The US firm advised German consumer goods company Henkel in agreeing a £2.7bn conditional partnership with Akzo Nobel ahead of any deal with ICI.
If Akzo’s approach to ICI is successful, Henkel has agreed to buy the adhesives and electronic materials business of ICI subsidiary National Starch from Akzo. This has given Akzo an essential pipeline of extra funds with which to sweeten its offer to ICI.
The news comes as The Takeover Panel yesterday (9 August) extended its ‘put up or shut up’ notice to Akzo by four days. The Dutch company now has until Monday morning to make a concrete offer for ICI or walk away for six months.
New York-based corporate partner William Groll led the Cleary team for Henkel, a longstanding client.
Akzo was advised by panel Dutch firm De Brauw Blackstone Westbroek, Slaughter and May and Sullivan & Cromwell.

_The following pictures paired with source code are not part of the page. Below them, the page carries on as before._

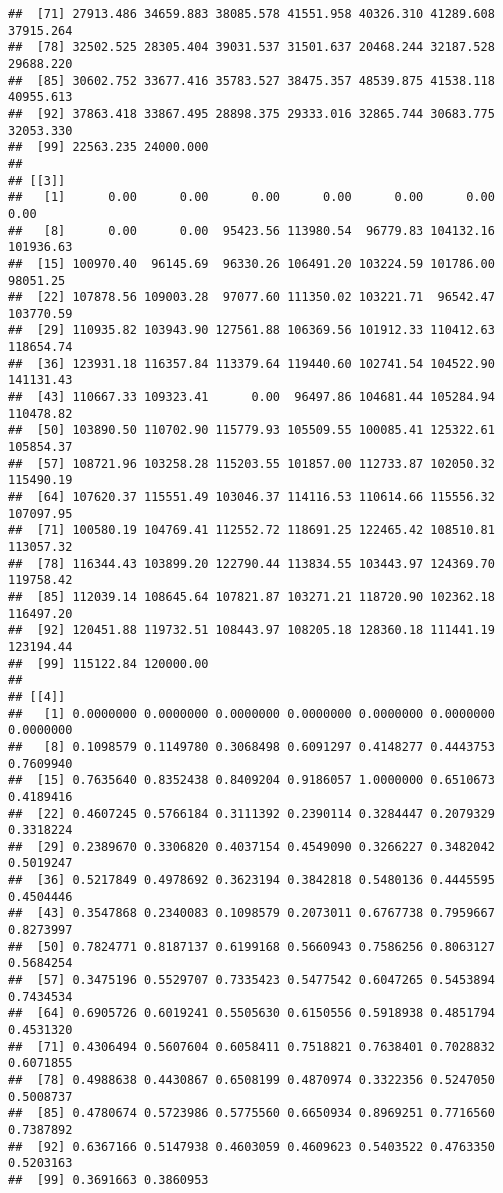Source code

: \documentclass[
]{article}
\begin{document}
\begin{verbatim}
##  [71] 27913.486 34659.883 38085.578 41551.958 40326.310 41289.608 37915.264
##  [78] 32502.525 28305.404 39031.537 31501.637 20468.244 32187.528 29688.220
##  [85] 30602.752 33677.416 35783.527 38475.357 48539.875 41538.118 40955.613
##  [92] 37863.418 33867.495 28898.375 29333.016 32865.744 30683.775 32053.330
##  [99] 22563.235 24000.000
## 
## [[3]]
##   [1]      0.00      0.00      0.00      0.00      0.00      0.00      0.00
##   [8]      0.00      0.00  95423.56 113980.54  96779.83 104132.16 101936.63
##  [15] 100970.40  96145.69  96330.26 106491.20 103224.59 101786.00  98051.25
##  [22] 107878.56 109003.28  97077.60 111350.02 103221.71  96542.47 103770.59
##  [29] 110935.82 103943.90 127561.88 106369.56 101912.33 110412.63 118654.74
##  [36] 123931.18 116357.84 113379.64 119440.60 102741.54 104522.90 141131.43
##  [43] 110667.33 109323.41      0.00  96497.86 104681.44 105284.94 110478.82
##  [50] 103890.50 110702.90 115779.93 105509.55 100085.41 125322.61 105854.37
##  [57] 108721.96 103258.28 115203.55 101857.00 112733.87 102050.32 115490.19
##  [64] 107620.37 115551.49 103046.37 114116.53 110614.66 115556.32 107097.95
##  [71] 100580.19 104769.41 112552.72 118691.25 122465.42 108510.81 113057.32
##  [78] 116344.43 103899.20 122790.44 113834.55 103443.97 124369.70 119758.42
##  [85] 112039.14 108645.64 107821.87 103271.21 118720.90 102362.18 116497.20
##  [92] 120451.88 119732.51 108443.97 108205.18 128360.18 111441.19 123194.44
##  [99] 115122.84 120000.00
## 
## [[4]]
##   [1] 0.0000000 0.0000000 0.0000000 0.0000000 0.0000000 0.0000000 0.0000000
##   [8] 0.1098579 0.1149780 0.3068498 0.6091297 0.4148277 0.4443753 0.7609940
##  [15] 0.7635640 0.8352438 0.8409204 0.9186057 1.0000000 0.6510673 0.4189416
##  [22] 0.4607245 0.5766184 0.3111392 0.2390114 0.3284447 0.2079329 0.3318224
##  [29] 0.2389670 0.3306820 0.4037154 0.4549090 0.3266227 0.3482042 0.5019247
##  [36] 0.5217849 0.4978692 0.3623194 0.3842818 0.5480136 0.4445595 0.4504446
##  [43] 0.3547868 0.2340083 0.1098579 0.2073011 0.6767738 0.7959667 0.8273997
##  [50] 0.7824771 0.8187137 0.6199168 0.5660943 0.7586256 0.8063127 0.5684254
##  [57] 0.3475196 0.5529707 0.7335423 0.5477542 0.6047265 0.5453894 0.7434534
##  [64] 0.6905726 0.6019241 0.5505630 0.6150556 0.5918938 0.4851794 0.4531320
##  [71] 0.4306494 0.5607604 0.6058411 0.7518821 0.7638401 0.7028832 0.6071855
##  [78] 0.4988638 0.4430867 0.6508199 0.4870974 0.3322356 0.5247050 0.5008737
##  [85] 0.4780674 0.5723986 0.5775560 0.6650934 0.8969251 0.7716560 0.7387892
##  [92] 0.6367166 0.5147938 0.4603059 0.4609623 0.5403522 0.4763350 0.5203163
##  [99] 0.3691663 0.3860953
\end{verbatim}
\end{document}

Slaughters has also taken the lead role advising Akzo on the ICI deal, with corporate finance partner Roland Turnill leading the team.
The Dutch group announced on 6 August that it had raised its bid for ICI by 3 per cent to £8.1bn, which sweetened the offer enough for ICI to open its books for due diligence to take place last weekend.
It was only through the partnership with Henkel that Akzo was able to push up its offer for ICI.
ICI has turned to longstanding counsel Freshfields Bruckhaus Deringer. Corporate partners Mark Rawlinson and Martin Taylor are leading.
Financial advisers are Morgan Stanley for Akzo and Merrill Lynch and UBS for ICI.